No One is Satisfied
School report cards on No Child Left Behind (NCLB) were released, state by state, recently and no one seems happy. Improvements, where and when they came, weren't exactly widespread as standards racheted up from the past year. While it was intended that increasingly tough standards would result in more students achieving more things, it hasn't turned out that way.
The out cry has been strong. "Too much testing", "teaching to the test", "students aren't machines", and so forth and so on. Excuses for failure? Perhaps. However, there is good reason to believe that schools are teaching to the test, that students are over tested and so forth. On the other hand, how do we measure success and/or failure? Shouldn't we test to determine how well students are doing? Is it appropriate to say that some student worked really hard and therefore deserves a passing grade even though he (generic "he") hasn't mastered the subject?
Frankly, that's how we got there in the first place. We've been concerned about the quality of learning or the depth of learning for 40 or 50 years. There's no indication that as a nation we're improving. To be certain there are top achievers, but it appears that the total number of under achievers is increasing and there is an increasing gap between the those who are truly educated and those who aren't. NCLB is the result of that concern. So are the myriads of testing programs designed within each state.
The problem is that we aren't getting better results. And getting results is the goal, not the way they are achieved. Being wedded to whatever new scheme is out there is not an answer. The question is, "if you don't like the new testing system, what should be done in its place?" Go back to the old way (whatever that was) which is why we're trying a new way? What IS the solution?

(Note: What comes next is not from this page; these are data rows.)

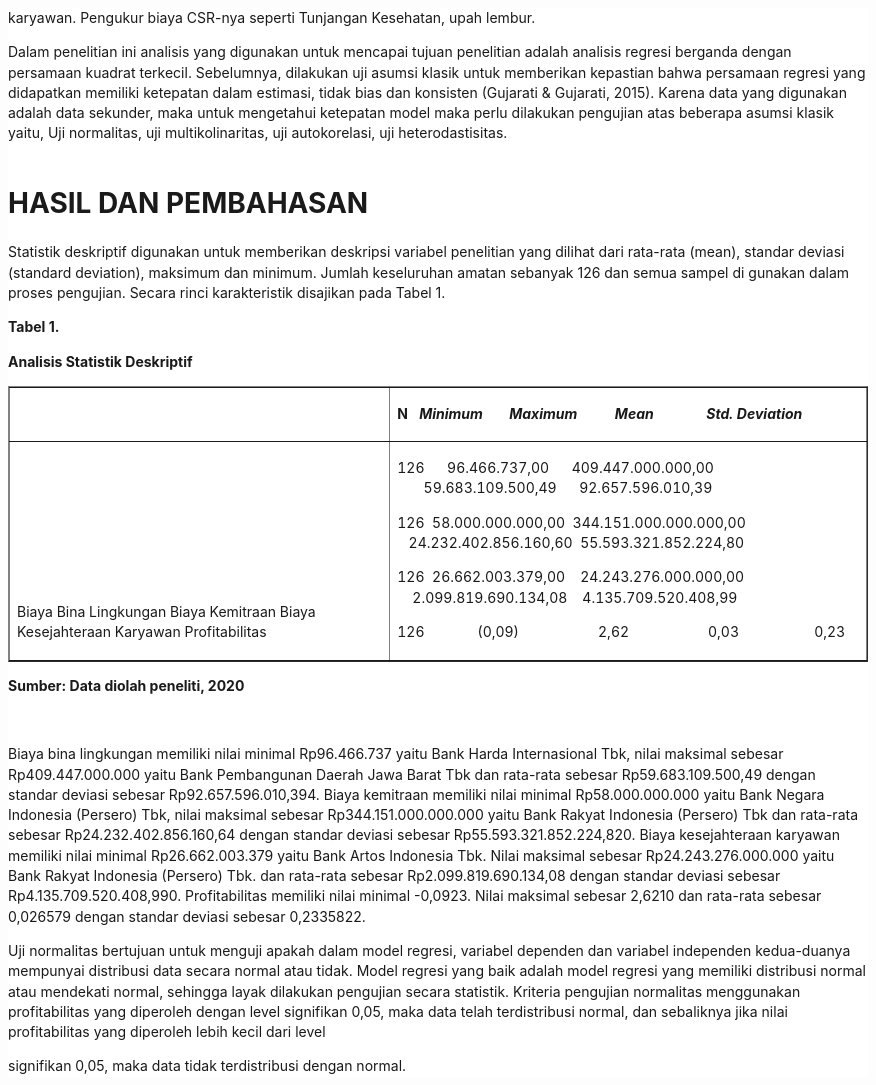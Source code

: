 <p><span class="font4">karyawan. Pengukur biaya CSR-nya seperti Tunjangan Kesehatan, upah lembur.</span></p>
<p><span class="font4">Dalam penelitian ini analisis yang digunakan untuk mencapai tujuan penelitian adalah analisis regresi berganda dengan persamaan kuadrat terkecil. Sebelumnya, dilakukan uji asumsi klasik untuk memberikan kepastian bahwa persamaan regresi yang didapatkan memiliki ketepatan dalam estimasi, tidak bias dan konsisten (Gujarati &amp;&nbsp;Gujarati, 2015). Karena data yang digunakan adalah data sekunder, maka untuk mengetahui ketepatan model maka perlu dilakukan pengujian atas beberapa asumsi klasik yaitu, Uji normalitas, uji multikolinaritas, uji autokorelasi, uji heterodastisitas.</span></p>
<h1><a name="bookmark4"></a><span class="font4" style="font-weight:bold;"><a name="bookmark5"></a>HASIL DAN PEMBAHASAN</span></h1>
<p><span class="font4">Statistik deskriptif digunakan untuk memberikan deskripsi variabel penelitian yang dilihat dari rata-rata (mean), standar deviasi (standard deviation), maksimum dan minimum. Jumlah keseluruhan amatan sebanyak 126 dan semua sampel di gunakan dalam proses pengujian. Secara rinci karakteristik disajikan pada Tabel 1.</span></p>
<div>
<p><span class="font2" style="font-weight:bold;">Tabel 1.</span></p>
<p><span class="font2" style="font-weight:bold;">Analisis Statistik Deskriptif</span></p>
<table border="1">
<tr><td style="vertical-align:top;"></td><td style="vertical-align:top;">
<p><span class="font2" style="font-weight:bold;">N &nbsp;&nbsp;</span><span class="font2" style="font-weight:bold;font-style:italic;">Minimum &nbsp;&nbsp;&nbsp;&nbsp;&nbsp;&nbsp;Maximum &nbsp;&nbsp;&nbsp;&nbsp;&nbsp;&nbsp;&nbsp;&nbsp;&nbsp;Mean &nbsp;&nbsp;&nbsp;&nbsp;&nbsp;&nbsp;&nbsp;&nbsp;&nbsp;&nbsp;&nbsp;&nbsp;&nbsp;Std. Deviation</span></p></td></tr>
<tr><td style="vertical-align:bottom;">
<p><span class="font2">Biaya Bina Lingkungan Biaya Kemitraan Biaya Kesejahteraan Karyawan Profitabilitas</span></p></td><td style="vertical-align:bottom;">
<p><span class="font2">126 &nbsp;&nbsp;&nbsp;&nbsp;&nbsp;</span><span class="font1">96.466.737,00 &nbsp;&nbsp;&nbsp;&nbsp;&nbsp;409.447.000.000,00 &nbsp;&nbsp;&nbsp;&nbsp;&nbsp;&nbsp;&nbsp;59.683.109.500,49 &nbsp;&nbsp;&nbsp;&nbsp;&nbsp;92.657.596.010,39</span></p>
<p><span class="font2">126 &nbsp;</span><span class="font1">58.000.000.000,00 &nbsp;344.151.000.000.000,00 &nbsp;&nbsp;&nbsp;24.232.402.856.160,60 &nbsp;55.593.321.852.224,80</span></p>
<p><span class="font2">126 &nbsp;</span><span class="font1">26.662.003.379,00 &nbsp;&nbsp;&nbsp;24.243.276.000.000,00 &nbsp;&nbsp;&nbsp;&nbsp;2.099.819.690.134,08 &nbsp;&nbsp;&nbsp;4.135.709.520.408,99</span></p>
<p><span class="font2">126 &nbsp;&nbsp;&nbsp;&nbsp;&nbsp;&nbsp;&nbsp;&nbsp;&nbsp;&nbsp;&nbsp;&nbsp;&nbsp;</span><span class="font1">(0,09) &nbsp;&nbsp;&nbsp;&nbsp;&nbsp;&nbsp;&nbsp;&nbsp;&nbsp;&nbsp;&nbsp;&nbsp;&nbsp;&nbsp;&nbsp;&nbsp;&nbsp;&nbsp;&nbsp;&nbsp;2,62 &nbsp;&nbsp;&nbsp;&nbsp;&nbsp;&nbsp;&nbsp;&nbsp;&nbsp;&nbsp;&nbsp;&nbsp;&nbsp;&nbsp;&nbsp;&nbsp;&nbsp;&nbsp;&nbsp;&nbsp;0,03 &nbsp;&nbsp;&nbsp;&nbsp;&nbsp;&nbsp;&nbsp;&nbsp;&nbsp;&nbsp;&nbsp;&nbsp;&nbsp;&nbsp;&nbsp;&nbsp;&nbsp;&nbsp;&nbsp;0,23</span></p></td></tr>
</table>
<p><span class="font2" style="font-weight:bold;">Sumber: Data diolah peneliti, 2020</span></p>
</div><br clear="all">
<p><span class="font4">Biaya bina lingkungan memiliki nilai minimal Rp96.466.737 yaitu Bank Harda Internasional Tbk, nilai maksimal sebesar Rp409.447.000.000 yaitu Bank Pembangunan Daerah Jawa Barat Tbk dan rata-rata sebesar Rp59.683.109.500,49 dengan standar deviasi sebesar Rp92.657.596.010,394. Biaya kemitraan memiliki nilai minimal Rp58.000.000.000 yaitu Bank Negara Indonesia (Persero) Tbk, nilai maksimal sebesar Rp344.151.000.000.000 yaitu Bank Rakyat Indonesia (Persero) Tbk dan rata-rata sebesar Rp24.232.402.856.160,64 dengan standar deviasi sebesar Rp55.593.321.852.224,820. Biaya kesejahteraan karyawan memiliki nilai minimal Rp26.662.003.379 yaitu Bank Artos Indonesia Tbk. Nilai maksimal sebesar Rp24.243.276.000.000 yaitu Bank Rakyat Indonesia (Persero) Tbk. dan rata-rata sebesar Rp2.099.819.690.134,08 dengan standar deviasi sebesar Rp4.135.709.520.408,990. Profitabilitas memiliki nilai minimal -0,0923. Nilai maksimal sebesar 2,6210 dan rata-rata sebesar 0,026579 dengan standar deviasi sebesar 0,2335822.</span></p>
<p><span class="font4">Uji normalitas bertujuan untuk menguji apakah dalam model regresi, variabel dependen dan variabel independen kedua-duanya mempunyai distribusi data secara normal atau tidak. Model regresi yang baik adalah model regresi yang memiliki distribusi normal atau mendekati normal, sehingga layak dilakukan pengujian secara statistik. Kriteria pengujian normalitas menggunakan profitabilitas yang diperoleh dengan level signifikan 0,05, maka data telah terdistribusi normal, dan sebaliknya jika nilai profitabilitas yang diperoleh lebih kecil dari level</span></p>
<p><span class="font4">signifikan 0,05, maka data tidak terdistribusi dengan normal.</span></p>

We've heard the problems: too much testing, too much bureaucracy, too shallow an approach, too much homework, not enough homework, bad teachers, underpaid teachers, poor management (called administration in the academic world), disinterested parents, distracted and lazy students, poverty, not enough discipline, lack of standards, lack of expectations, irrelevant curriculae. I suspect that it is a little bit of all those, more of some than of another, pick your choice according to the situation.
Taking the last (curricula) first, or as an example, it is a paradox that today's world requires teaching people generally and specifically. Students need the broad knowledge that comes from reading and writing and thinking proficiently as well as being taught specific tasks. My take is that if you know how to read and learn and think, you can be trained in almost anything. In the reverse, you can sometimes be taught certain skills and acquire deeper knowledge through experience, but you can't do that without the basic skills of learning. The point is that the critical learning takes place in elementary school. If you miss the basic steps of learning, it's difficult to catch up later because you have to learn too much at once.
Paying teachers more is certainly an attractive mantra. However, just paying the same people more to do the same thing isn't going to improve anything. Better pay may attract better teachers, but no one seems to want to replace the existing teachers - particularly if you're a teacher or related to one.
Frankly, I'd start with the structure of a school. That is, what the goals are, how they are measured, how they interrelate with the community, what expectations for parents, students, and teachers. Specifically, do we track students as they move through the system, do we track performances grade to grade and division to division? Do we track student after they move into the community? Do we solicit feed back from employers and extended education institutions? Do we know the gaps? Do we confront the problems? Do we track teacher and administrator performances appropriately? Florida, by the way, has an exceptionally hard time tracking students (if they do) because there is so much mobility in the student population. Would a regional system of student tracking be part of the solution?
I'm not sure I know THE answer, but I'm certain we aren't on a line to solving today's education problems. However, instead of trying to turn back toward what didn't work in the past, or keeping on doing what isn't working today, we need to keep returning to the drawing board - or is it the blackboard?